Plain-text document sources
************

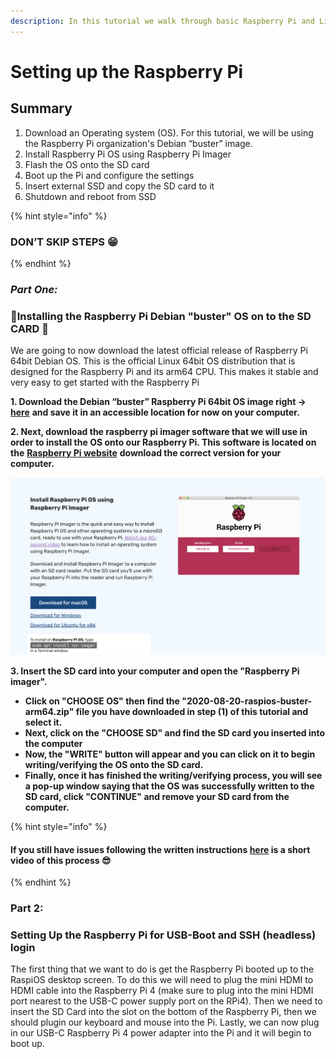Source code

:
 ```yaml
---
description: In this tutorial we walk through basic Raspberry Pi and Linux Set Up
---
```


# Setting up the Raspberry Pi

## Summary <a id="h.vrhvb96nxxe9"></a>

1. Download an Operating system \(OS\). For this tutorial, we will be using the Raspberry Pi organization's Debian “buster” image.
2. Install Raspberry Pi OS using Raspberry Pi Imager 
3. Flash the OS onto the SD card
4. Boot up the Pi and configure the settings 
5. Insert external SSD and copy the SD card to it
6. Shutdown and reboot from SSD



{% hint style="info" %}
### DON’T SKIP STEPS 😁
{% endhint %}

### _**Part One:**_

###  🍓Installing the Raspberry Pi Debian "buster" OS on to the SD CARD 🥧 <a id="h.lpv6ciisjqp3"></a>

We are going to now download the latest official release of Raspberry Pi 64bit Debian OS. This is the official Linux 64bit OS distribution that is designed for the Raspberry Pi and its arm64 CPU. This makes it stable and very easy to get started with the Raspberry Pi 

**1. Download the Debian “buster” Raspberry Pi 64bit OS image right -&gt;** [**here**](https://downloads.raspberrypi.org/raspios_arm64/images/raspios_arm64-2020-08-24/2020-08-20-raspios-buster-arm64.zip) **and save it in an accessible location for now on your computer.**  


**2. Next, download the raspberry pi imager software that we will use in order to install the OS onto our  Raspberry Pi. This software is located on the** [**Raspberry Pi website**](https://www.raspberrypi.org/software/) **download the correct version for your computer.** 

![](../../.gitbook/assets/screen-shot-2021-03-12-at-5.36.30-pm.png)

 **3. Insert the SD card into your computer and open the "Raspberry Pi imager".**

*  **Click on "CHOOSE OS"  then find the "2020-08-20-raspios-buster-arm64.zip" file you have downloaded in step \(1\) of this tutorial and select it.** 
* **Next, click on the "CHOOSE SD" and find the SD card you inserted into the computer** 
* **Now, the "WRITE" button will appear and you can click on it to begin writing/verifying the OS onto the SD card.**  
* **Finally, once it has finished the writing/verifying process, you will see a pop-up window saying that the OS was successfully written to the SD card, click "CONTINUE" and remove your SD card from the computer.** 

{% hint style="info" %}
#### **If you still have issues following the written instructions** [**here**](https://www.youtube.com/watch?v=J024soVgEeM) **is a short video of this process 😎**
{% endhint %}

### Part 2:

### Setting Up the Raspberry Pi for USB-Boot and SSH \(headless\) login

The first thing that we want to do is get the Raspberry Pi booted up to the RaspiOS desktop screen. To do this we will need to plug the mini HDMI to HDMI cable into the Raspberry Pi 4 \(make sure to plug into the mini HDMI port nearest to the USB-C power supply port on the RPi4\). Then we need to insert the SD Card into the slot on the bottom of the Raspberry Pi, then we should plugin our keyboard and mouse into the Pi. Lastly, we can now plug in our USB-C Raspberry Pi 4 power adapter into the Pi and it will begin to boot up.







###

************

The lines to show are those in the data above that include "writing".

TASK RESULT
* **Now, the "WRITE" button will appear and you can click on it to begin writing/verifying the OS onto the SD card.**  
* **Finally, once it has finished the writing/verifying process, you will see a pop-up window saying that the OS was successfully written to the SD card, click "CONTINUE" and remove your SD card from the computer.** 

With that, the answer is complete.